- [What you will do] Reproduce all entries precisely as they are written.

-- Input follows --

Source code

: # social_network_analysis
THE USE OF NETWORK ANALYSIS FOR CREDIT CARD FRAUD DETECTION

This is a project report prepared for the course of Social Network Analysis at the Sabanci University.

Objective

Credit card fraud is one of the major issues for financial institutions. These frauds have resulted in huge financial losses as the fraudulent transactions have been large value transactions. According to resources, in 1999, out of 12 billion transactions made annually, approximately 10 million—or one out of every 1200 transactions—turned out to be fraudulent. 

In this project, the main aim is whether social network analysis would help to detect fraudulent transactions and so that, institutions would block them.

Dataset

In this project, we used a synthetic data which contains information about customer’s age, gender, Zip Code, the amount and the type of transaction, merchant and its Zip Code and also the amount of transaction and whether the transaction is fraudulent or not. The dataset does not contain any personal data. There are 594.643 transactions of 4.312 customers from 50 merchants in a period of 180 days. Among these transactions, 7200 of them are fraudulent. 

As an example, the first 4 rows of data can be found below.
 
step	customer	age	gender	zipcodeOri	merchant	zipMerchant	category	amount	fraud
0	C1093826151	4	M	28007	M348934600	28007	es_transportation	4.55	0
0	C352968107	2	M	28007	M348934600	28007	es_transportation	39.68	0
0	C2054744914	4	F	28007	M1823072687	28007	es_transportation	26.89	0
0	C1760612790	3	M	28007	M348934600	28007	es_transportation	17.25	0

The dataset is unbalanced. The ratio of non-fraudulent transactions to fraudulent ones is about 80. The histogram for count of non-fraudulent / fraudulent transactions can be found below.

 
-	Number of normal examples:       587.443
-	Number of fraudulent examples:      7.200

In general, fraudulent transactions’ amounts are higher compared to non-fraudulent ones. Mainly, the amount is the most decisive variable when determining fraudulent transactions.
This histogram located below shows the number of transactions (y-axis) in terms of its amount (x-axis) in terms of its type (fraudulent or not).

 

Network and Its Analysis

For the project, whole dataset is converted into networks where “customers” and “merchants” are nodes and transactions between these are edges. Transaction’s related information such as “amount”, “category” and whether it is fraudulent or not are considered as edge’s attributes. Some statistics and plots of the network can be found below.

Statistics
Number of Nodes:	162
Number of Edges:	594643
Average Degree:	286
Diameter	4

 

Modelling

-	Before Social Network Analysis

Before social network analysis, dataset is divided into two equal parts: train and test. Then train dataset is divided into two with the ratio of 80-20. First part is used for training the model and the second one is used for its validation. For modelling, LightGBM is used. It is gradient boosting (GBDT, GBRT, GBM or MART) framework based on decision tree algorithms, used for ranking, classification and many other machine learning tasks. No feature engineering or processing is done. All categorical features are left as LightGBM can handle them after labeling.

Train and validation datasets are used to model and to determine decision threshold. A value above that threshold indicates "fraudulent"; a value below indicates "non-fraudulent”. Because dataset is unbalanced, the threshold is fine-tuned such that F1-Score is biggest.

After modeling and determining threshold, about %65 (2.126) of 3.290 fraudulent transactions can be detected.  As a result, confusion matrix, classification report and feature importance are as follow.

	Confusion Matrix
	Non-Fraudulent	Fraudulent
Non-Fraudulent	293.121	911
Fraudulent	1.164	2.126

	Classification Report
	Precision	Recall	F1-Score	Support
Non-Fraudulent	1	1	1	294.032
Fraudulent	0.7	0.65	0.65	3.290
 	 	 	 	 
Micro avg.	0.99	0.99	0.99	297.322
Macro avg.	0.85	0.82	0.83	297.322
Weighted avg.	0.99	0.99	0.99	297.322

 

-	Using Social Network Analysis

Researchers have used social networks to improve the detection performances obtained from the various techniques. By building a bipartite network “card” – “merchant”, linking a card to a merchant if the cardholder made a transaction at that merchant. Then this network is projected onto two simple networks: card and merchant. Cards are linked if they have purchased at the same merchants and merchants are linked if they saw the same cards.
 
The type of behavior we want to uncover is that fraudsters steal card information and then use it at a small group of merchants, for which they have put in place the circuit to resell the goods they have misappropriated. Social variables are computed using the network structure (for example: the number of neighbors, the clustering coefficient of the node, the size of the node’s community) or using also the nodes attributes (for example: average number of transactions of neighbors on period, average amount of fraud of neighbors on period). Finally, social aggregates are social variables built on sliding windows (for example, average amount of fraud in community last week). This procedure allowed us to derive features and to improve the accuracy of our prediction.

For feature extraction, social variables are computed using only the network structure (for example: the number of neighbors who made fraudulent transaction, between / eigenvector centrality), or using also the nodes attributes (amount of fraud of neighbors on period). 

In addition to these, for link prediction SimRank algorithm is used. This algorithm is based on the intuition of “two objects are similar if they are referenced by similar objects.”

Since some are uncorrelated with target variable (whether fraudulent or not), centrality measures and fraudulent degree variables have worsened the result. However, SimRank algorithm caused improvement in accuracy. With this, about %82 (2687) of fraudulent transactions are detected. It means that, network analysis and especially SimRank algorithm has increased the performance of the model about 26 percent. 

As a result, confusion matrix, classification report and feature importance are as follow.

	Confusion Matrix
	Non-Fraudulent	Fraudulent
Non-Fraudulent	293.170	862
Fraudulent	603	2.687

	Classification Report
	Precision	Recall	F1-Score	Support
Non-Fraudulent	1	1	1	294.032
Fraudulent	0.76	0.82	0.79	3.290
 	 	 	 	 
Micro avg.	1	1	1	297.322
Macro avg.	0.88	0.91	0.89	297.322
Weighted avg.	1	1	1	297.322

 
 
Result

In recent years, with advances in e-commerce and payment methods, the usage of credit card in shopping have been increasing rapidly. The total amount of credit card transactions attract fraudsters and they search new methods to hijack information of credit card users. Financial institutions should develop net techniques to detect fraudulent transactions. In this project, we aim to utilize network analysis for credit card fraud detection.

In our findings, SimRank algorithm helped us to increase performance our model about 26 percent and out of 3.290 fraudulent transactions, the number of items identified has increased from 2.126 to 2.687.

-- Input concluded --

- [Completed exercise]
Source code

: # social_network_analysis
THE USE OF NETWORK ANALYSIS FOR CREDIT CARD FRAUD DETECTION

This is a project report prepared for the course of Social Network Analysis at the Sabanci University.

Objective

Credit card fraud is one of the major issues for financial institutions. These frauds have resulted in huge financial losses as the fraudulent transactions have been large value transactions. According to resources, in 1999, out of 12 billion transactions made annually, approximately 10 million—or one out of every 1200 transactions—turned out to be fraudulent. 

In this project, the main aim is whether social network analysis would help to detect fraudulent transactions and so that, institutions would block them.

Dataset

In this project, we used a synthetic data which contains information about customer’s age, gender, Zip Code, the amount and the type of transaction, merchant and its Zip Code and also the amount of transaction and whether the transaction is fraudulent or not. The dataset does not contain any personal data. There are 594.643 transactions of 4.312 customers from 50 merchants in a period of 180 days. Among these transactions, 7200 of them are fraudulent. 

As an example, the first 4 rows of data can be found below.
 
step	customer	age	gender	zipcodeOri	merchant	zipMerchant	category	amount	fraud
0	C1093826151	4	M	28007	M348934600	28007	es_transportation	4.55	0
0	C352968107	2	M	28007	M348934600	28007	es_transportation	39.68	0
0	C2054744914	4	F	28007	M1823072687	28007	es_transportation	26.89	0
0	C1760612790	3	M	28007	M348934600	28007	es_transportation	17.25	0

The dataset is unbalanced. The ratio of non-fraudulent transactions to fraudulent ones is about 80. The histogram for count of non-fraudulent / fraudulent transactions can be found below.

 
-	Number of normal examples:       587.443
-	Number of fraudulent examples:      7.200

In general, fraudulent transactions’ amounts are higher compared to non-fraudulent ones. Mainly, the amount is the most decisive variable when determining fraudulent transactions.
This histogram located below shows the number of transactions (y-axis) in terms of its amount (x-axis) in terms of its type (fraudulent or not).

 

Network and Its Analysis

For the project, whole dataset is converted into networks where “customers” and “merchants” are nodes and transactions between these are edges. Transaction’s related information such as “amount”, “category” and whether it is fraudulent or not are considered as edge’s attributes. Some statistics and plots of the network can be found below.

Statistics
Number of Nodes:	162
Number of Edges:	594643
Average Degree:	286
Diameter	4

 

Modelling

-	Before Social Network Analysis

Before social network analysis, dataset is divided into two equal parts: train and test. Then train dataset is divided into two with the ratio of 80-20. First part is used for training the model and the second one is used for its validation. For modelling, LightGBM is used. It is gradient boosting (GBDT, GBRT, GBM or MART) framework based on decision tree algorithms, used for ranking, classification and many other machine learning tasks. No feature engineering or processing is done. All categorical features are left as LightGBM can handle them after labeling.

Train and validation datasets are used to model and to determine decision threshold. A value above that threshold indicates "fraudulent"; a value below indicates "non-fraudulent”. Because dataset is unbalanced, the threshold is fine-tuned such that F1-Score is biggest.

After modeling and determining threshold, about %65 (2.126) of 3.290 fraudulent transactions can be detected.  As a result, confusion matrix, classification report and feature importance are as follow.

	Confusion Matrix
	Non-Fraudulent	Fraudulent
Non-Fraudulent	293.121	911
Fraudulent	1.164	2.126

	Classification Report
	Precision	Recall	F1-Score	Support
Non-Fraudulent	1	1	1	294.032
Fraudulent	0.7	0.65	0.65	3.290
 	 	 	 	 
Micro avg.	0.99	0.99	0.99	297.322
Macro avg.	0.85	0.82	0.83	297.322
Weighted avg.	0.99	0.99	0.99	297.322

 

-	Using Social Network Analysis

Researchers have used social networks to improve the detection performances obtained from the various techniques. By building a bipartite network “card” – “merchant”, linking a card to a merchant if the cardholder made a transaction at that merchant. Then this network is projected onto two simple networks: card and merchant. Cards are linked if they have purchased at the same merchants and merchants are linked if they saw the same cards.
 
The type of behavior we want to uncover is that fraudsters steal card information and then use it at a small group of merchants, for which they have put in place the circuit to resell the goods they have misappropriated. Social variables are computed using the network structure (for example: the number of neighbors, the clustering coefficient of the node, the size of the node’s community) or using also the nodes attributes (for example: average number of transactions of neighbors on period, average amount of fraud of neighbors on period). Finally, social aggregates are social variables built on sliding windows (for example, average amount of fraud in community last week). This procedure allowed us to derive features and to improve the accuracy of our prediction.

For feature extraction, social variables are computed using only the network structure (for example: the number of neighbors who made fraudulent transaction, between / eigenvector centrality), or using also the nodes attributes (amount of fraud of neighbors on period). 

In addition to these, for link prediction SimRank algorithm is used. This algorithm is based on the intuition of “two objects are similar if they are referenced by similar objects.”

Since some are uncorrelated with target variable (whether fraudulent or not), centrality measures and fraudulent degree variables have worsened the result. However, SimRank algorithm caused improvement in accuracy. With this, about %82 (2687) of fraudulent transactions are detected. It means that, network analysis and especially SimRank algorithm has increased the performance of the model about 26 percent. 

As a result, confusion matrix, classification report and feature importance are as follow.

	Confusion Matrix
	Non-Fraudulent	Fraudulent
Non-Fraudulent	293.170	862
Fraudulent	603	2.687

	Classification Report
	Precision	Recall	F1-Score	Support
Non-Fraudulent	1	1	1	294.032
Fraudulent	0.76	0.82	0.79	3.290
 	 	 	 	 
Micro avg.	1	1	1	297.322
Macro avg.	0.88	0.91	0.89	297.322
Weighted avg.	1	1	1	297.322

 
 
Result

In recent years, with advances in e-commerce and payment methods, the usage of credit card in shopping have been increasing rapidly. The total amount of credit card transactions attract fraudsters and they search new methods to hijack information of credit card users. Financial institutions should develop net techniques to detect fraudulent transactions. In this project, we aim to utilize network analysis for credit card fraud detection.

In our findings, SimRank algorithm helped us to increase performance our model about 26 percent and out of 3.290 fraudulent transactions, the number of items identified has increased from 2.126 to 2.687.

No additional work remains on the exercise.